Helix watched as a thousand private little dramas played out between the two forces. Some fought simply because that was the way of things. Happenstance, coincidence, or just following orders. For a few others, it was more personal than that. He saw at least a handful of reunions, private grudge matches between old acquaintances who now found themselves on opposite sides.

With luck, the Jedi might kill off some of their opponents for once. Helix kept an internal list of Sith who might prove a problem in the future. It was a very short list, with a number of names he could count on one hand. Some were here, some were not. Nonetheless, having someone else do one's work for one was always a pleasant surprise, when it happened.

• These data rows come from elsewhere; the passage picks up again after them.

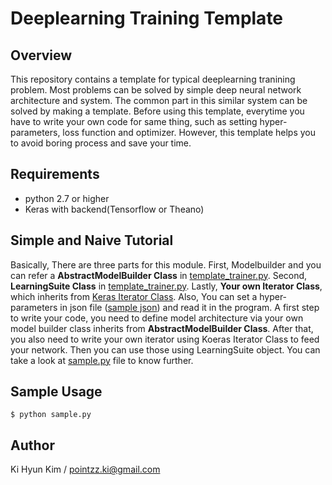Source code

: # Deeplearning Training Template

## Overview
This repository contains a template for typical deeplearning tranining problem.
Most problems can be solved by simple deep neural network architecture and system.
The common part in this similar system can be solved by making a template.
Before using this template, everytime you have to write your own code for same thing, such as setting hyper-parameters, loss function and optimizer.
However, this template helps you to avoid boring process and save your time.

## Requirements

- python 2.7 or higher
- Keras with backend(Tensorflow or Theano)

## Simple and Naive Tutorial
Basically, There are three parts for this module. 
First, Modelbuilder and you can refer a **AbstractModelBuilder Class** in [template_trainer.py](https://github.com/kh-kim/deeplearning_training_template/blob/master/template_trainer.py). 
Second, **LearningSuite Class** in [template_trainer.py](https://github.com/kh-kim/deeplearning_training_template/blob/master/template_trainer.py).
Lastly, **Your own Iterator Class**, which inherits from [Keras Iterator Class](https://github.com/fchollet/keras/blob/master/keras/preprocessing/image.py).
Also, You can set a hyper-parameters in json file ([sample json](https://github.com/kh-kim/deeplearning_training_template/blob/master/hparam.json)) and read it in the program.
A first step to write your code, you need to define model architecture via your own model builder class inherits from **AbstractModelBuilder Class**.
After that, you also need to write your own iterator using Koeras Iterator Class to feed your network.
Then you can use those using LearningSuite object.
You can take a look at [sample.py](https://github.com/kh-kim/deeplearning_training_template/blob/master/sample.py) file to know further.

## Sample Usage

	$ python sample.py

## Author

Ki Hyun Kim / pointzz.ki@gmail.com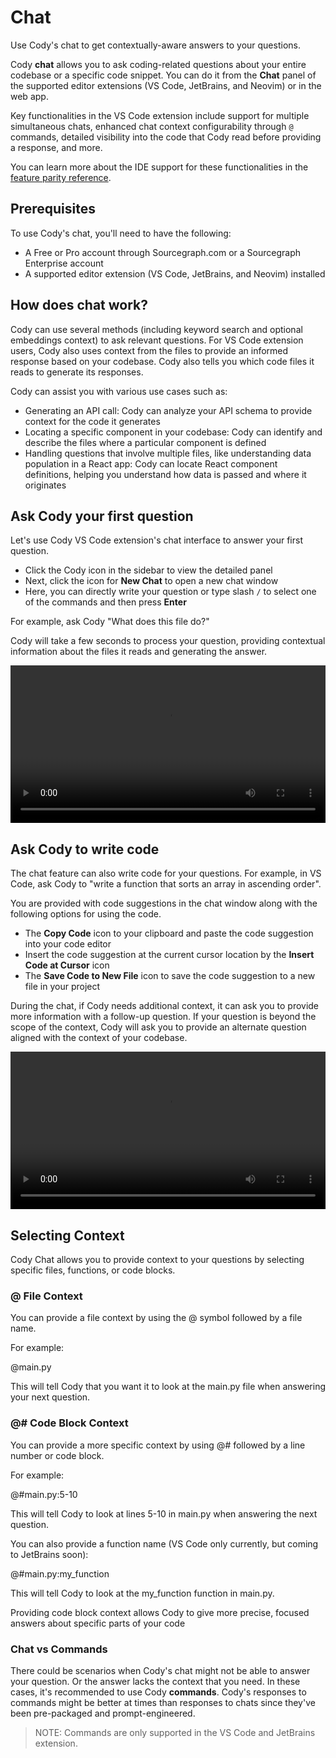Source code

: # Chat

<p class="subtitle">Use Cody's chat to get contextually-aware answers to your questions.</p>

Cody **chat** allows you to ask coding-related questions about your entire codebase or a specific code snippet. You can do it from the **Chat** panel of the supported editor extensions (VS Code, JetBrains, and Neovim) or in the web app.

Key functionalities in the VS Code extension include support for multiple simultaneous chats, enhanced chat context configurability through `@` commands, detailed visibility into the code that Cody read before providing a response, and more.

You can learn more about the IDE support for these functionalities in the [feature parity reference](./../feature-reference.md#chat).

## Prerequisites

To use Cody's chat, you'll need to have the following:

- A Free or Pro account through Sourcegraph.com or a Sourcegraph Enterprise account
- A supported editor extension (VS Code, JetBrains, and Neovim) installed

## How does chat work?

Cody can use several methods (including keyword search and optional embeddings context) to ask relevant questions. For VS Code extension users, Cody also uses context from the files to provide an informed response based on your codebase. Cody also tells you which code files it reads to generate its responses.

Cody can assist you with various use cases such as:

- Generating an API call: Cody can analyze your API schema to provide context for the code it generates
- Locating a specific component in your codebase: Cody can identify and describe the files where a particular component is defined
- Handling questions that involve multiple files, like understanding data population in a React app: Cody can locate React component definitions, helping you understand how data is passed and where it originates

## Ask Cody your first question

Let's use Cody VS Code extension's chat interface to answer your first question.

- Click the Cody icon in the sidebar to view the detailed panel
- Next, click the icon for **New Chat** to open a new chat window
- Here, you can directly write your question or type slash `/` to select one of the commands and then press **Enter**

For example, ask Cody "What does this file do?"

Cody will take a few seconds to process your question, providing contextual information about the files it reads and generating the answer.

<video width="1920" height="1080" loop playsinline controls style="width: 100%; height: auto; max-width: 50rem">
  <source src="https://storage.googleapis.com/sourcegraph-assets/Docs/Media/ask-cody-question.mp4" type="video/mp4">
</video>

## Ask Cody to write code

The chat feature can also write code for your questions. For example, in VS Code, ask Cody to "write a function that sorts an array in ascending order".

You are provided with code suggestions in the chat window along with the following options for using the code.

- The **Copy Code** icon to your clipboard and paste the code suggestion into your code editor
- Insert the code suggestion at the current cursor location by the **Insert Code at Cursor** icon
- The **Save Code to New File** icon to save the code suggestion to a new file in your project

During the chat, if Cody needs additional context, it can ask you to provide more information with a follow-up question. If your question is beyond the scope of the context, Cody will ask you to provide an alternate question aligned with the context of your codebase.

<video width="1920" height="1080" loop playsinline controls style="width: 100%; height: auto; max-width: 50rem">
  <source src="https://storage.googleapis.com/sourcegraph-assets/Docs/Media/cody-write-code.mp4" type="video/mp4">
</video>

## Selecting Context

Cody Chat allows you to provide context to your questions by selecting specific files, functions, or code blocks.

### @ File Context

You can provide a file context by using the @ symbol followed by a file name. 

For example:

@main.py

This will tell Cody that you want it to look at the main.py file when answering your next question.

### @# Code Block Context  

You can provide a more specific context by using @# followed by a line number or code block.

For example: 

@#main.py:5-10

This will tell Cody to look at lines 5-10 in main.py when answering the next question.

You can also provide a function name (VS Code only currently, but coming to JetBrains soon):

@#main.py:my_function

This will tell Cody to look at the my_function function in main.py.

Providing code block context allows Cody to give more precise, focused answers about specific parts of your code

### Chat vs Commands

There could be scenarios when Cody's chat might not be able to answer your question. Or the answer lacks the context that you need. In these cases, it's recommended to use Cody **commands**. Cody's responses to commands might be better at times than responses to chats since they've been pre-packaged and prompt-engineered.

> NOTE: Commands are only supported in the VS Code and JetBrains extension.
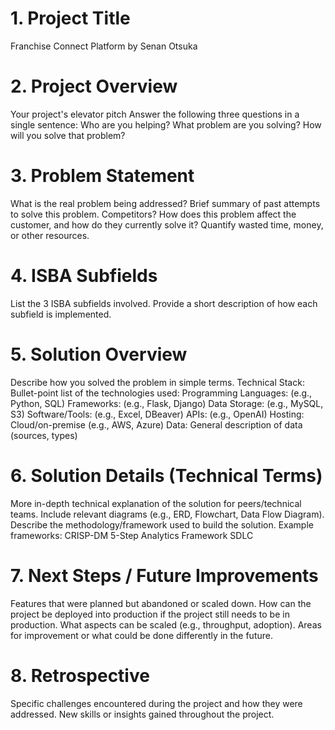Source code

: # 1. Project Title
Franchise Connect Platform by Senan Otsuka 

# 2. Project Overview
Your project's elevator pitch
Answer the following three questions in a single sentence:
Who are you helping?
What problem are you solving?
How will you solve that problem?

# 3. Problem Statement
What is the real problem being addressed?
Brief summary of past attempts to solve this problem. Competitors?
How does this problem affect the customer, and how do they currently solve it?
Quantify wasted time, money, or other resources.

# 4. ISBA Subfields
List the 3 ISBA subfields involved.
Provide a short description of how each subfield is implemented.

# 5. Solution Overview
Describe how you solved the problem in simple terms.
Technical Stack: Bullet-point list of the technologies used:
Programming Languages: (e.g., Python, SQL)
Frameworks: (e.g., Flask, Django)
Data Storage: (e.g., MySQL, S3)
Software/Tools: (e.g., Excel, DBeaver)
APIs: (e.g., OpenAI)
Hosting: Cloud/on-premise (e.g., AWS, Azure)
Data: General description of data (sources, types)

# 6. Solution Details (Technical Terms)
More in-depth technical explanation of the solution for peers/technical teams.
Include relevant diagrams (e.g., ERD, Flowchart, Data Flow Diagram).
Describe the methodology/framework used to build the solution. Example frameworks:
CRISP-DM
5-Step Analytics Framework
SDLC

# 7. Next Steps / Future Improvements
Features that were planned but abandoned or scaled down.
How can the project be deployed into production if the project still needs to be in production.
What aspects can be scaled (e.g., throughput, adoption).
Areas for improvement or what could be done differently in the future.

# 8. Retrospective

Specific challenges encountered during the project and how they were addressed.
New skills or insights gained throughout the project.
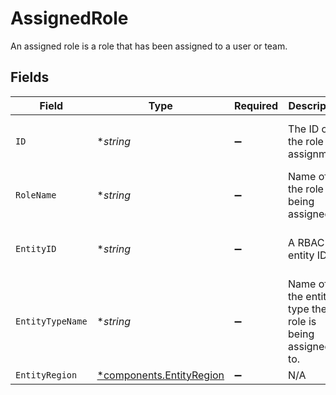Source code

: # AssignedRole

An assigned role is a role that has been assigned to a user or team.


## Fields

| Field                                                               | Type                                                                | Required                                                            | Description                                                         | Example                                                             |
| ------------------------------------------------------------------- | ------------------------------------------------------------------- | ------------------------------------------------------------------- | ------------------------------------------------------------------- | ------------------------------------------------------------------- |
| `ID`                                                                | **string*                                                           | :heavy_minus_sign:                                                  | The ID of the role assignment.                                      | eaf7adf1-32c8-4bbf-b960-d1f8456afe67                                |
| `RoleName`                                                          | **string*                                                           | :heavy_minus_sign:                                                  | Name of the role being assigned.                                    | Viewer                                                              |
| `EntityID`                                                          | **string*                                                           | :heavy_minus_sign:                                                  | A RBAC entity ID.                                                   | 817d0422-45c9-4d88-8d64-45aef05c1ae7                                |
| `EntityTypeName`                                                    | **string*                                                           | :heavy_minus_sign:                                                  | Name of the entity type the role is being assigned to.              | Control Planes                                                      |
| `EntityRegion`                                                      | [*components.EntityRegion](../../models/components/entityregion.md) | :heavy_minus_sign:                                                  | N/A                                                                 | eu                                                                  |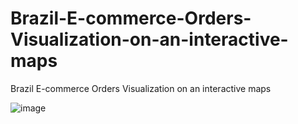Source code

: # Brazil-E-commerce-Orders-Visualization-on-an-interactive-maps
Brazil E-commerce Orders Visualization on an interactive maps

![image](https://user-images.githubusercontent.com/37241010/155921667-820a7673-954f-4ead-aaa2-b418549e5ea8.png)

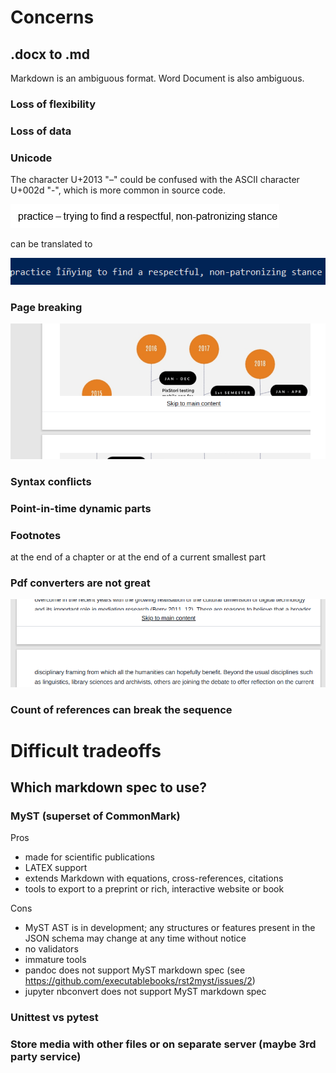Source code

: # Concerns

## .docx to .md

Markdown is an ambiguous format.
Word Document is also ambiguous.

### Loss of flexibility

### Loss of data

### Unicode

The character U+2013 "–" could be confused with the ASCII character U+002d "-", which is more common in source code.

![Alt text](image.png)

can be translated to

![Alt text](image-1.png)

### Page breaking

![Alt text](image-2.png)

### Syntax conflicts

### Point-in-time dynamic parts

### Footnotes

at the end of a chapter or at the end of a current smallest part

### Pdf converters are not great

![Alt text](image-4.png)

### Count of references can break the sequence

# Difficult tradeoffs

## Which markdown spec to use?

### MyST (superset of CommonMark)

Pros
* made for scientific publications
* LATEX support
* extends Markdown with equations, cross-references, citations
* tools to export to a preprint or rich, interactive website or book

Cons
* MyST AST is in development; any structures or features present in the JSON schema may change at any time without notice
* no validators
* immature tools
* pandoc does not support MyST markdown spec (see https://github.com/executablebooks/rst2myst/issues/2)
* jupyter nbconvert does not support MyST markdown spec

### Unittest vs pytest

### Store media with other files or on separate server (maybe 3rd party service)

With the absurdly pleased comfort usually known only to avid sports fans watching their team perform well, Helix settled into his chair, relaxing his body even as his consciousness spread wider and wider. He could get used to this. Perhaps more impersonal than a direct fight, but there was a certain smug joy in watching it all play out for one's viewing pleasure. Regardless of who won the day, he won too.

Not for the first time, Helix was very grateful that his senses were not limited to the nodes his body generated. It might strain a lesser being to observe and process so much information at once, but for him, it was simplicity itself. There was a great deal going on, and Helix intended to miss none of it.

All the while, he dedicated a tiny portion of his consciousness to siphoning credits. It was like getting paid to watch a holodrama. Although...

He dimly detected something there, something investigating him in a sly and experienced manner. It didn't come as a surprise. For his part, Helix was not trying especially hard (if at all) to conceal his location. Part of him trusted in the general chaos to go unnoticed, another part hoped someone might come and disturb his little party, directly or indirectly. He decided not to prevent their snooping, in the interest of learning more. He began subtly searching for the source in turn, though in a place this large, it was like seeking the proverbial needle in a haystack.

At least this way, he wouldn't have to creatively embellish his after-action report.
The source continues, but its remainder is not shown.